ELECTRONIC POWER CONVERSION APPARATUS FOR ELECTRIC OR HYBRID VEHICLES

Abstract

An electronic power conversion apparatus for electric or hybrid vehicles, connectable to at least one battery of an electric or hybrid vehicle, comprises an external enclosure, an electronic circuit housed inside the enclosure, connectable to the battery and configured for the conversion of an input current/voltage into a predefined output current/voltage, a liquid cooling chamber made at a portion of the enclosure for cooling the electronic circuit, an heating chamber (10) made at a portion of the enclosure and provided with an inlet port of a fluid and an outlet port of the fluid connected to a heating circuit of the battery, and heating device/component/unit/element (or the like) of the fluid inside the heating chamber.

Description

TECHNICAL FIELD

The present invention relates to an electronic power conversion apparatus for electric or hybrid vehicles, of the type of an On-Board Charger (OBC) or DC-DC converter that can be installed in an electric or hybrid vehicle and connectable to the vehicle's electric battery.

BACKGROUND ART

With reference to the electric or hybrid vehicle sector, it is essential to use electronic power apparatuses installed on board vehicles for the conversion of an input voltage/current into an output voltage/current, such as OBC (On-Board Chargers) or DC-DC converters.

Such apparatuses commonly comprise power electronics that require a dedicated cooling system capable of maintaining the temperature at acceptable levels during use.

Commonly, the electronics of energy conversion apparatuses of known type is enclosed within a metal enclosure, preferably made entirely of aluminum.

Specifically, the aluminum enclosure is used to allow effective heat dissipation by air dissipation during energy conversion.

In addition, the apparatuses of known type commonly comprise a fluid cooling circuit made at the point where a portion of the enclosure is located and used to cool part of the internal electronics.
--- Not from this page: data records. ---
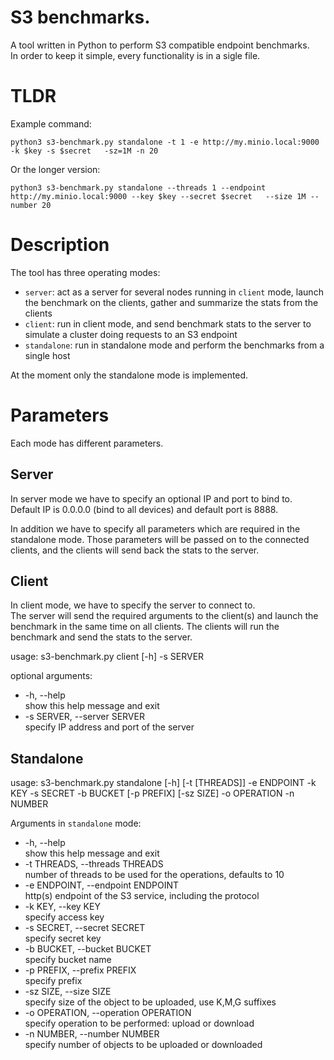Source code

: # S3 benchmarks.

A tool written in Python to perform S3 compatible endpoint benchmarks.  
In order to keep it simple, every functionality is in a sigle file.

# TLDR

Example command:

```
python3 s3-benchmark.py standalone -t 1 -e http://my.minio.local:9000 -k $key -s $secret   -sz=1M -n 20
```

Or the longer version:

```
python3 s3-benchmark.py standalone --threads 1 --endpoint http://my.minio.local:9000 --key $key --secret $secret   --size 1M --number 20
```

# Description 

The tool has three operating modes:
- `server`: act as a server for several nodes running in `client` mode, launch the benchmark on the clients, gather and summarize the stats from the clients
- `client`: run in client mode, and send benchmark stats to the server to simulate a cluster doing requests to an S3 endpoint
- `standalone`: run in standalone mode and perform the benchmarks from a single host

At the moment only the standalone mode is implemented.

# Parameters

Each mode has different parameters.

## Server

In server mode we have to specify an optional IP and port to bind to.  
Default IP is 0.0.0.0 (bind to all devices) and default port is 8888.
  
In addition we have to specify all parameters which are required in the standalone mode. Those parameters will be passed on to the connected clients, and the clients will send back the stats to the server.

## Client

In client mode, we have to specify the server to connect to.  
The server will send the required arguments to the client(s) and launch the benchmark in the same time on all clients. The clients will run the benchmark and send the stats to the server.

usage: s3-benchmark.py client [-h] -s SERVER

optional arguments:
-  -h, --help  
   show this help message and exit
-  -s SERVER, --server SERVER  
   specify IP address and port of the server

## Standalone

usage: s3-benchmark.py standalone [-h] [-t [THREADS]] -e ENDPOINT -k KEY -s SECRET -b BUCKET [-p PREFIX] [-sz SIZE] -o OPERATION -n NUMBER

Arguments in `standalone` mode:
-  -h, --help  
    show this help message and exit
-  -t THREADS, --threads THREADS  
    number of threads to be used for the operations, defaults to 10
-  -e ENDPOINT, --endpoint ENDPOINT  
    http(s) endpoint of the S3 service, including the protocol
-  -k KEY, --key KEY  
    specify access key
-  -s SECRET, --secret SECRET  
    specify secret key
-  -b BUCKET, --bucket BUCKET  
    specify bucket name
-  -p PREFIX, --prefix PREFIX  
    specify prefix
-  -sz SIZE, --size SIZE  
    specify size of the object to be uploaded, use K,M,G suffixes
-  -o OPERATION, --operation OPERATION  
    specify operation to be performed: upload or download
-  -n NUMBER, --number NUMBER  
    specify number of objects to be uploaded or downloaded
In particular, the apparatuses of known type comprise a cooling chamber, made at the point where a portion of the enclosure is located, provided with an inlet and an outlet for the coolant, and provided with at least one wall or portion of surface placed in contact with the electronics to be cooled.
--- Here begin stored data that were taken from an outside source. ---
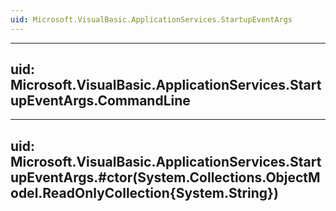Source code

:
 ```yaml
---
uid: Microsoft.VisualBasic.ApplicationServices.StartupEventArgs
---
```


---
uid: Microsoft.VisualBasic.ApplicationServices.StartupEventArgs.CommandLine
---

---
uid: Microsoft.VisualBasic.ApplicationServices.StartupEventArgs.#ctor(System.Collections.ObjectModel.ReadOnlyCollection{System.String})
---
This way, the inlet and continuous change of the coolant inside the chamber allows the electronics to be kept at a suitable temperature.

Always with reference to the automotive sector and in particular with reference to the electric or hybrid vehicles, the use is also known of battery heating apparatuses.

In fact, in case of very low outdoor temperatures, it is essential to heat the vehicle battery to ensure optimal operation. In fact, it is well known that this type of battery is very sensitive to temperature (both low and high) and, below zero, it has very low performance.

Such heaters are generally connected to a dedicated battery heating/cooling circuit and are adapted to be operated when necessary to heat the fluid inside the circuit.

Therefore, such heaters generally use a special heating circuit and are operated to bring the battery to the optimum temperature or, in any case, above the minimum temperature that can ensure the correct operation of the battery.

The known solutions do, however, have some drawbacks.

In fact, the obligation by car manufacturers to guarantee the correct operation of the battery, and therefore of the vehicle, in all weather conditions, in the presence of high temperatures but also in the presence of temperatures well below zero, requires the simultaneous use of special systems and apparatuses dedicated to cool and heat the battery itself.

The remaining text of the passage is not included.